#### [WHAT THE EXERCISE ASKS]
Using only the entries below, output the lines starting at the one containing "Time, the FCFS" and ending at the one containing "We consider the", exactly and inclusive of both, omitting the pictures.

#### [INPUT FOR THIS TASK]

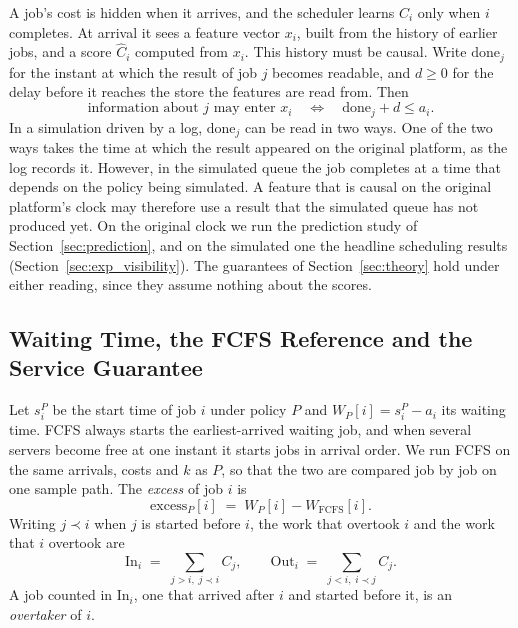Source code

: A job's cost is hidden when it arrives, and the scheduler learns $C_i$ only when $i$
completes. At arrival it sees a feature vector $x_i$, built from the history of earlier
jobs, and a score $\hat C_i$ computed from $x_i$. This history must be causal. Write
$\mathrm{done}_j$ for the instant at which the result of job $j$ becomes readable, and
$d \ge 0$ for the delay before it reaches the store the features are read from. Then
\begin{equation}
  \text{information about } j \text{ may enter } x_i
  \quad\Longleftrightarrow\quad
  \mathrm{done}_j + d \le a_i .
  \label{eq:visibility}
\end{equation}
In a simulation driven by a log, $\mathrm{done}_j$ can be read in two ways. One of the two
ways takes the time at which the result appeared on the original platform, as the log
records it. However, in the simulated queue the job completes at a time that depends on the
policy being simulated. A feature that is
causal on the original platform's clock may therefore use a result that the simulated
queue has not produced yet. On the original clock we run the prediction study of
Section~\ref{sec:prediction}, and on the simulated one the headline scheduling results
(Section~\ref{sec:exp_visibility}). The guarantees of Section~\ref{sec:theory} hold under
either reading, since they assume nothing about the scores.

\subsection{Waiting Time, the FCFS Reference and the Service Guarantee}

Let $s^P_i$ be the start time of job $i$ under policy $P$ and $W_P[i] = s^P_i - a_i$ its
waiting time. FCFS always starts the earliest-arrived waiting job, and when several
servers become free at one instant it starts jobs in arrival order. We run FCFS on the same
arrivals, costs and $k$ as $P$, so that the two are compared job by job on one sample path.
The \emph{excess} of job $i$ is
\begin{equation}
  \mathrm{excess}_P[i] \;=\; W_P[i] - W_{\mathrm{FCFS}}[i] .
  \label{eq:excess}
\end{equation}
Writing $j \prec i$ when $j$ is started before $i$, the work that overtook $i$ and the
work that $i$ overtook are
\begin{equation}
  \mathrm{In}_i \;=\; \sum_{j > i,\; j \prec i} C_j ,
  \qquad
  \mathrm{Out}_i \;=\; \sum_{j < i,\; i \prec j} C_j .
  \label{eq:inout}
\end{equation}
A job counted in $\mathrm{In}_i$, one that arrived after $i$ and started before it, is an
\emph{overtaker} of $i$.

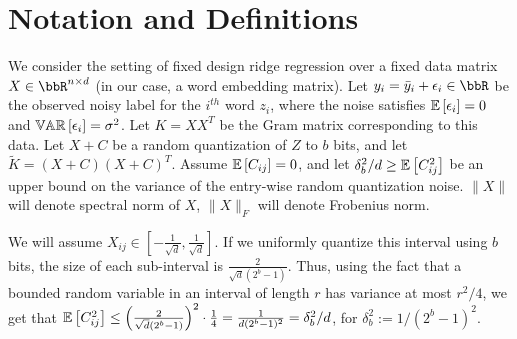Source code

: \documentclass[12pt]{article}
\newcommand{\eps}{\epsilon}
\newcommand{\by}{\bar{y}}
\newcommand{\tK}{\tilde{K}}
\newcommand{\defeq}{:=}
\begin{document}

%


\section{Notation and Definitions}
We consider the setting of fixed design ridge regression over a fixed data matrix $X \in \RR^{n\times d}$ (in our case, a word embedding matrix). Let $y_i = \by_i + \eps_i \in \RR$ be the observed noisy label for the $i^{th}$ word $z_i$, where the noise satisfies $\expect{}{\eps_i} = 0$ and $\var{}{\eps_i} = \sigma^2$.  Let $K = XX^T$ be the Gram matrix corresponding to this data.  Let $X+C$ be a random quantization of $Z$ to $b$ bits, and let $\tK = (X+C)(X+C)^T$. Assume $\expect{}{C_{ij}} = 0$, and let $\delta_b^2/d \geq \expect{}{C_{ij}^2}$ be an upper bound on the variance of the entry-wise random quantization noise.  $\|X\|$ will denote spectral norm of $X$, $\|X\|_F$ will denote Frobenius norm.

We will assume $X_{ij} \in [-\frac{1}{\sqrt{d}},\frac{1}{\sqrt{d}}]$.  If we uniformly quantize this interval using $b$ bits, the size of each sub-interval is $\frac{2}{\sqrt{d}(2^b-1)}$.  Thus, using the fact that a bounded random variable in an interval of length $r$ has variance at most $r^2/4$, we get that $\expect{}{C_{ij}^2} \leq \Big(\frac{2}{\sqrt{d}(2^b-1)}\Big)^2\cdot \frac{1}{4} = \frac{1}{d(2^b-1)^2} = \delta_b^2/d$, for $\delta_b^2 \defeq 1/(2^b-1)^2$.

 
%

\end{document}
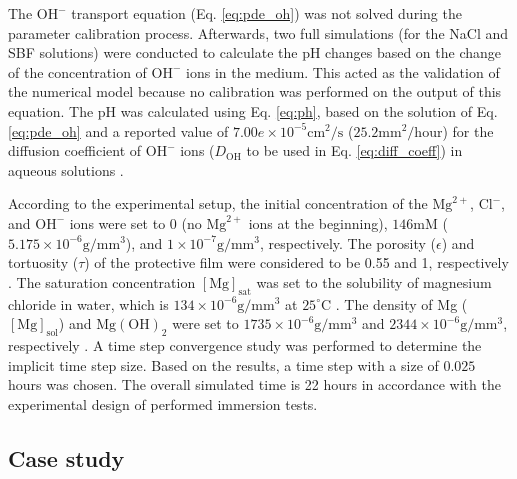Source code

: The $\mathrm{OH}^{-}$ transport equation (Eq. \ref{eq:pde_oh}) was not solved during the parameter calibration process. Afterwards, two full simulations (for the NaCl and {SBF} solutions) were conducted to calculate the pH changes based on the change of the concentration of $\mathrm{OH}^{-}$ ions in the medium. This acted as the validation of the numerical model because no calibration was performed on the output of this equation. The pH was calculated using Eq. \ref{eq:ph}, based on the solution of Eq. \ref{eq:pde_oh} and a reported value of $7.00e\times10^{-5} \mathrm{cm}^2/\mathrm{s}$ ($25.2 \mathrm{mm}^2/\mathrm{hour}$) for the diffusion coefficient of $\mathrm{OH}^{-}$ ions ($D_{\mathrm{OH}}$ to be used in Eq. \ref{eq:diff_coeff}) in aqueous solutions \cite{Lee2011}.

According to the experimental setup, the initial concentration of the $\mathrm{Mg}^{2+}$, $\mathrm{Cl}^{-}$, and $\mathrm{OH}^{-}$ ions were set to 0 (no $\mathrm{Mg}^{2+}$ ions at the beginning), $146 \mathrm{mM}$ ($5.175\times10^{-6} \mathrm{g}/\mathrm{mm}^3$), and $1\times10^{-7} \mathrm{g}/\mathrm{mm}^3$, respectively. The porosity ($\epsilon$) and tortuosity ($\tau$) of the protective film were considered to be 0.55 and 1, respectively \cite{Sun2012}. The saturation concentration $[\mathrm{Mg}]_{\mathrm{sat}}$ was set to the solubility of magnesium chloride in water, which is $134\times10^{-6}\mathrm{g}/\mathrm{mm}^3$ at $25^{\circ}\mathrm{C}$ \cite{GrahamC.Hill2001}. The density of Mg ($[\mathrm{Mg}]_{\mathrm{sol}}$) and $\mathrm{Mg(OH)}_2$ were set to $1735\times10^{-6}\mathrm{g}/\mathrm{mm}^3$ and $2344\times10^{-6}\mathrm{g}/\mathrm{mm}^3$, respectively \cite{Bajger2016}. A time step convergence study was performed to determine the implicit time step size. Based on the results, a time step with a size of $0.025$ hours was chosen. The overall simulated time is 22 hours in accordance with the experimental design of performed immersion tests.

\subsection{Case study}

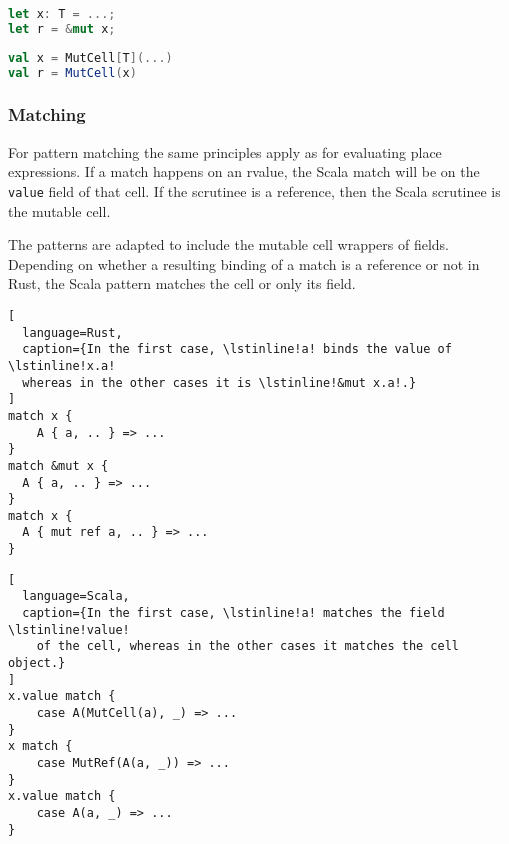 \noindent\begin{minipage}[t]{.45\textwidth}
\begin{lstlisting}[language=Rust]
let x: T = ...;
let r = &mut x;
\end{lstlisting}
\end{minipage}\hfill
\begin{minipage}[t]{.45\textwidth}
\begin{lstlisting}[language=Scala]
val x = MutCell[T](...)
val r = MutCell(x)
\end{lstlisting}
\end{minipage}

\subsubsection{\texorpdfstring{\textbf{Matching}}{Matching}}

For pattern matching the same principles apply as for evaluating place
expressions. If a match happens on an rvalue, the Scala match will be on
the \passthrough{\lstinline!value!} field of that cell. If the scrutinee
is a reference, then the Scala scrutinee is the mutable cell.

The patterns are adapted to include the mutable cell wrappers of fields.
Depending on whether a resulting binding of a match is a reference or
not in Rust, the Scala pattern matches the cell or only its field.

\noindent\begin{minipage}[t]{.45\textwidth}
\begin{lstlisting}[
  language=Rust,
  caption={In the first case, \lstinline!a! binds the value of \lstinline!x.a!
  whereas in the other cases it is \lstinline!&mut x.a!.}
]
match x {
    A { a, .. } => ...
}
match &mut x {
  A { a, .. } => ...
}
match x {
  A { mut ref a, .. } => ...
}
\end{lstlisting}
\end{minipage}\hfill
\begin{minipage}[t]{.45\textwidth}
\begin{lstlisting}[
  language=Scala,
  caption={In the first case, \lstinline!a! matches the field \lstinline!value!
    of the cell, whereas in the other cases it matches the cell object.}
]
x.value match {
    case A(MutCell(a), _) => ...
}
x match {
    case MutRef(A(a, _)) => ...
}
x.value match {
    case A(a, _) => ...
}
\end{lstlisting}
\end{minipage}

#### [EXPECTED ANSWER]
\subsection{Waiting Time, the FCFS Reference and the Service Guarantee}

Let $s^P_i$ be the start time of job $i$ under policy $P$ and $W_P[i] = s^P_i - a_i$ its
waiting time. FCFS always starts the earliest-arrived waiting job, and when several
servers become free at one instant it starts jobs in arrival order. We run FCFS on the same
arrivals, costs and $k$ as $P$, so that the two are compared job by job on one sample path.
The \emph{excess} of job $i$ is
\begin{equation}
  \mathrm{excess}_P[i] \;=\; W_P[i] - W_{\mathrm{FCFS}}[i] .
  \label{eq:excess}
\end{equation}
Writing $j \prec i$ when $j$ is started before $i$, the work that overtook $i$ and the
work that $i$ overtook are
\begin{equation}
  \mathrm{In}_i \;=\; \sum_{j > i,\; j \prec i} C_j ,
  \qquad
  \mathrm{Out}_i \;=\; \sum_{j < i,\; i \prec j} C_j .
  \label{eq:inout}
\end{equation}
A job counted in $\mathrm{In}_i$, one that arrived after $i$ and started before it, is an
\emph{overtaker} of $i$.

Source code

: \documentclass[12pt]{article}
\newcommand{\eps}{\epsilon}
\newcommand{\by}{\bar{y}}
\newcommand{\tK}{\tilde{K}}
\newcommand{\defeq}{:=}
\begin{document}

%


\section{Notation and Definitions}
We consider the setting of fixed design ridge regression over a fixed data matrix $X \in \RR^{n\times d}$ (in our case, a word embedding matrix). Let $y_i = \by_i + \eps_i \in \RR$ be the observed noisy label for the $i^{th}$ word $z_i$, where the noise satisfies $\expect{}{\eps_i} = 0$ and $\var{}{\eps_i} = \sigma^2$.  Let $K = XX^T$ be the Gram matrix corresponding to this data.  Let $X+C$ be a random quantization of $Z$ to $b$ bits, and let $\tK = (X+C)(X+C)^T$. Assume $\expect{}{C_{ij}} = 0$, and let $\delta_b^2/d \geq \expect{}{C_{ij}^2}$ be an upper bound on the variance of the entry-wise random quantization noise.  $\|X\|$ will denote spectral norm of $X$, $\|X\|_F$ will denote Frobenius norm.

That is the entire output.